The phone started ringing again, and Azi closed her eyes, praying for it to be anyone other than her father. But the moment the answering machine clicked on and made its obligatory outgoing message, she knew the prayer was wasted.
“Azenath, are you there? You should have been up and about by now! Are you avoiding me?”
Azi sighed as she got up and literally dragged her feet across the floor as she moved toward the old dial-style telephone sitting on the console table against the wall where her father’s chair used to sit.
She picked up the telephone, and despite her answering the phone, the answering machine — true to the way they always operated — did not click off.
It recorded and played their entire conversation aloud. “Hello, Father.”
“Azenath! There you are, my girl! Are you well?”
“I am, Father. Just catching up on some much needed rest.”
“Oh, well, I trust you’ve caught up. There is much to be done if we’re to make the first lecture at university!

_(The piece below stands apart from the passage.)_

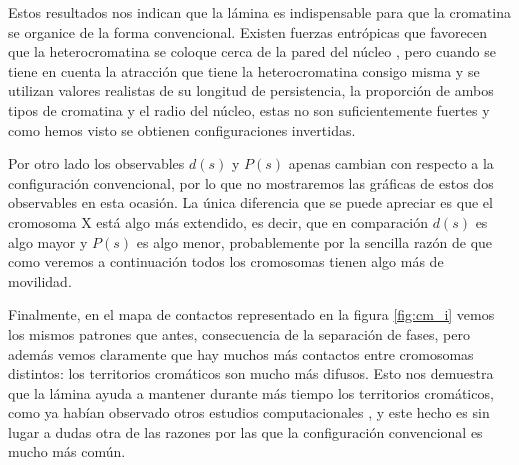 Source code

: Estos resultados nos indican que la lámina es indispensable para que la cromatina se organice de la forma convencional. Existen fuerzas entrópicas que favorecen que la heterocromatina se coloque cerca de la pared del núcleo \cite{Finan2010}, pero cuando se tiene en cuenta la atracción que tiene la heterocromatina consigo misma y se utilizan valores realistas de su longitud de persistencia, la proporción de ambos tipos de cromatina y el radio del núcleo, estas no son suficientemente fuertes y como hemos visto se obtienen configuraciones invertidas.

Por otro lado los observables $d(s)$ y $P(s)$ apenas cambian con respecto a la configuración convencional, por lo que no mostraremos las gráficas de estos dos observables en esta ocasión. La única diferencia que se puede apreciar es que el cromosoma X está algo más extendido, es decir, que en comparación $d(s)$ es algo mayor y $P(s)$ es algo menor, probablemente por la sencilla razón de que como veremos a continuación todos los cromosomas tienen algo más de movilidad.

Finalmente, en el mapa de contactos representado en la figura \ref{fig:cm_i} vemos los mismos patrones que antes, consecuencia de la separación de fases, pero además vemos claramente que hay muchos más contactos entre cromosomas distintos: los territorios cromáticos son mucho más difusos. Esto nos demuestra que la lámina ayuda a mantener durante más tiempo los territorios cromáticos, como ya habían observado otros estudios computacionales \cite{Kinney2018}, y este hecho es sin lugar a dudas otra de las razones por las que la configuración convencional es mucho más común.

Up and about now!”
“I’ve told the directors at the museum, and the Department of Antiquities, that I’ll be ready in two weeks.”
“Two weeks! You already are ready! You found it! You know every centimeter of the Tomb! All you have to do is describe your discovery, show the photos, answer questions, and boom! You’ve got twenty more students interested in the most honorable profession out there…
archeology! And benefactors and donations for everything we need to continue the digs in the region! ”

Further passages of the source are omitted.